__Work required__.
Your output must be the line containing "### Active learning and weak supervison" followed by every later line in the entries below, all copied exactly.

⁂

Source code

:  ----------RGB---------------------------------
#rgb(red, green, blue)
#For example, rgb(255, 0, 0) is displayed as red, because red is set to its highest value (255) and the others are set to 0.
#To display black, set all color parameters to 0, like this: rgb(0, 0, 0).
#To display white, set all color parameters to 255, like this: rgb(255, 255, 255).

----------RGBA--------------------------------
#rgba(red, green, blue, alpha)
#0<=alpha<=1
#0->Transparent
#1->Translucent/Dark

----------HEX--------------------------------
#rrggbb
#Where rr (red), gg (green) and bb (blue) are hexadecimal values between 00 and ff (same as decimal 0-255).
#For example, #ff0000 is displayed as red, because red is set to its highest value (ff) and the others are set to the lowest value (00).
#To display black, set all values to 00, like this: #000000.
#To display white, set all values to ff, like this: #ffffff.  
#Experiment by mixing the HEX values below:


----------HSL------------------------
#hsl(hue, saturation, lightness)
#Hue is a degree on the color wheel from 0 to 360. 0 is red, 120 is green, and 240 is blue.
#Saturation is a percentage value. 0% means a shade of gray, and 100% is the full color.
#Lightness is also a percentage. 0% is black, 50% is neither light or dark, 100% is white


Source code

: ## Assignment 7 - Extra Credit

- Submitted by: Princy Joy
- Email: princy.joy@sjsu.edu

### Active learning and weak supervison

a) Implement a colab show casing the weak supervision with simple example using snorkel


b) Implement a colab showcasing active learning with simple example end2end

⁂

__Output of the exercise__.
### Active learning and weak supervison

a) Implement a colab show casing the weak supervision with simple example using snorkel


b) Implement a colab showcasing active learning with simple example end2end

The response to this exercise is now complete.